Early test can detect Downs syndrome at 11 weeks

Globe and Mail Update

In late 2005, researchers at the Royal College of Surgeons in Dublin made public a new procedure that used a blood test and an ultrasound to reliably predict if a baby would be born with Downs syndrome as early as 11 weeks into a pregnancy.

The massive research project had sought to determine which method from the dizzying array available provided the most accurate information, soonest, to pregnant women.

The ultrasound-blood test combination identified about 87 per cent of Downs babies in the first trimester. With follow-up testing early in the second trimester, the detection rate jumped to 96 per cent.

Current standard screening for Down's involves a blood test, with an 81-per-cent detection rate, done in the second trimester.

The early test, carried out at about 11 weeks into gestation, uses an ultrasound exam called nuchal translucency to measure the thickness of skin on the neck of the fetus. Two blood tests measure for a protein called pregnancy-associated plasma protein A (PAPP-A) and a hormone called human chorionic gonadotropin (HCG).

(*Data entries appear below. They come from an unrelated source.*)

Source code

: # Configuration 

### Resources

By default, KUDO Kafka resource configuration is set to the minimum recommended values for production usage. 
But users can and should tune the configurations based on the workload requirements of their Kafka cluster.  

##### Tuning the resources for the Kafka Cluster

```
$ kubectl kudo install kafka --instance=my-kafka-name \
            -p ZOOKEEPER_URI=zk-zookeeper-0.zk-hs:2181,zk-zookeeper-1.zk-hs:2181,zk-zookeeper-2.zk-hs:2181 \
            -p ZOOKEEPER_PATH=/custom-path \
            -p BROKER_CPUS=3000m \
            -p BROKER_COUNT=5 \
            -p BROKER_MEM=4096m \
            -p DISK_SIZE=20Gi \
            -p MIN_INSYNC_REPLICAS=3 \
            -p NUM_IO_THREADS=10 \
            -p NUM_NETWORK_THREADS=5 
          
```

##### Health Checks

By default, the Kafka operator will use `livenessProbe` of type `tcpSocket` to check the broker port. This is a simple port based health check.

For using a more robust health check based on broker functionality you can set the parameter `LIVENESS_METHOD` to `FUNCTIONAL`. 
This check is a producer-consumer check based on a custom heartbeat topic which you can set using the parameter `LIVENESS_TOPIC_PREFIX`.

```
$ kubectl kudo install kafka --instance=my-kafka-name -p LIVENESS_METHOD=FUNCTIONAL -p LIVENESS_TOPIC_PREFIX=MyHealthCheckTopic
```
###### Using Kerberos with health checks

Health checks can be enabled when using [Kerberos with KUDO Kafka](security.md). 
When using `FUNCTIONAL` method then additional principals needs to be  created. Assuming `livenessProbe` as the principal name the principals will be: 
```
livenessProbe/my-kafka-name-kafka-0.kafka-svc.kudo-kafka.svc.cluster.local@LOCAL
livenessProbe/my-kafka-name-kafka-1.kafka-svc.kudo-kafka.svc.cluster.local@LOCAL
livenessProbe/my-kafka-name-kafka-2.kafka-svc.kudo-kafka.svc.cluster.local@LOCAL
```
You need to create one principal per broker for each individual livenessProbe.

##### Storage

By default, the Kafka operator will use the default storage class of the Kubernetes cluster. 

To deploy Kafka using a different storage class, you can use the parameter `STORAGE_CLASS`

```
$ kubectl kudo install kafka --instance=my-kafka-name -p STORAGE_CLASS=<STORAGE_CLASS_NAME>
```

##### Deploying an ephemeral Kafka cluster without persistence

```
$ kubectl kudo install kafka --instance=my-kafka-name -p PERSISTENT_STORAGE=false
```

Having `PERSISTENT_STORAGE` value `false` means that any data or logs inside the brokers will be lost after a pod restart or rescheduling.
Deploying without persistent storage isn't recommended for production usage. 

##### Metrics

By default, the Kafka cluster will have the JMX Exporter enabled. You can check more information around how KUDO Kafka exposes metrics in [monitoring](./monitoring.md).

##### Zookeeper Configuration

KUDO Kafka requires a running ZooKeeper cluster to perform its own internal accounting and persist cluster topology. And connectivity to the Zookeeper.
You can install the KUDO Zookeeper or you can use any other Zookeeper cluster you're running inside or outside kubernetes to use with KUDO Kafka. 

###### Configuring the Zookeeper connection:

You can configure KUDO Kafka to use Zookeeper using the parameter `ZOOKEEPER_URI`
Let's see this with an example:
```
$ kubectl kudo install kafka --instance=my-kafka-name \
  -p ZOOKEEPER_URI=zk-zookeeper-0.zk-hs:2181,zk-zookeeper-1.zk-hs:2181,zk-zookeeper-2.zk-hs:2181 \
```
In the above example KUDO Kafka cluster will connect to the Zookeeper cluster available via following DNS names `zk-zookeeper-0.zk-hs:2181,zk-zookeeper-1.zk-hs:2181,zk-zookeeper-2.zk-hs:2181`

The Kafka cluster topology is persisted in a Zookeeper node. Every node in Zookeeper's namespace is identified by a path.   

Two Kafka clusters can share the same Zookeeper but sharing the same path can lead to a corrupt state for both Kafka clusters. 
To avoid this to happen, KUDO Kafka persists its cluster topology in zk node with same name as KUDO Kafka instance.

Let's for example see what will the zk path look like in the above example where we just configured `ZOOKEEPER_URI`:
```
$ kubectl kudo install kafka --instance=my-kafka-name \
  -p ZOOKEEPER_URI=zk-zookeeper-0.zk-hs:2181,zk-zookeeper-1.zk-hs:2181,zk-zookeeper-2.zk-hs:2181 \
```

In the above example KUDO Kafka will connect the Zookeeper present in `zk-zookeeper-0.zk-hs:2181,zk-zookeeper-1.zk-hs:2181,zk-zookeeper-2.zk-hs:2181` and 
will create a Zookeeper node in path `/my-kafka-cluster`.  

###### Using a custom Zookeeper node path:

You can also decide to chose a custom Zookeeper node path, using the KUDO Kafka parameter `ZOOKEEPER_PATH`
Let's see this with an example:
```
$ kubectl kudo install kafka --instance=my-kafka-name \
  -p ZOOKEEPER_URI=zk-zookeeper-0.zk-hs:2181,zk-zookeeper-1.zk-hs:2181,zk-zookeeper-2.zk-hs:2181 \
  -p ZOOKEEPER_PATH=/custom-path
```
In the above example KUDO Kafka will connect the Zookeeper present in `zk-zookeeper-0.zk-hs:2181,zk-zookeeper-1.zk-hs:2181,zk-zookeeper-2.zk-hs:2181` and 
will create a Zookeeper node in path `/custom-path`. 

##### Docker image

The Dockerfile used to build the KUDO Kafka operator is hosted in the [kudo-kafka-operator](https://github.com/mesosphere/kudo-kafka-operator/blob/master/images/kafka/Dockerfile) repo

If the results are worrisome, a procedure called chorionic villus sampling (CVS) takes a tiny tissue sample from the sac where the baby develops using a small tube snaked through the cervix.

Alternatively, women get another series of four blood tests conducted in the second trimester.

That so-called quadruple test -- which is the standard method in most of Canada --involves looking for biological markers of Down syndrome. Only if that test is positive should a woman undergo amniocentesis.

Until the early 1980s, the only way of detecting Down syndrome and other chromosomal abnormalities was amniocentesis, a test that involves extracting amniotic fluid from the uterus with a long needle. The test can trigger a miscarriage, but was recommended for all pregnant women over 35.

Down syndrome, a genetic condition, occurs in about one in every 800 live births. People with Down's have extra genetic material on chromosome 21, abnormalities that can cause physical ailments and developmental delays. There are about 30,000 Canadians living with Down syndrome.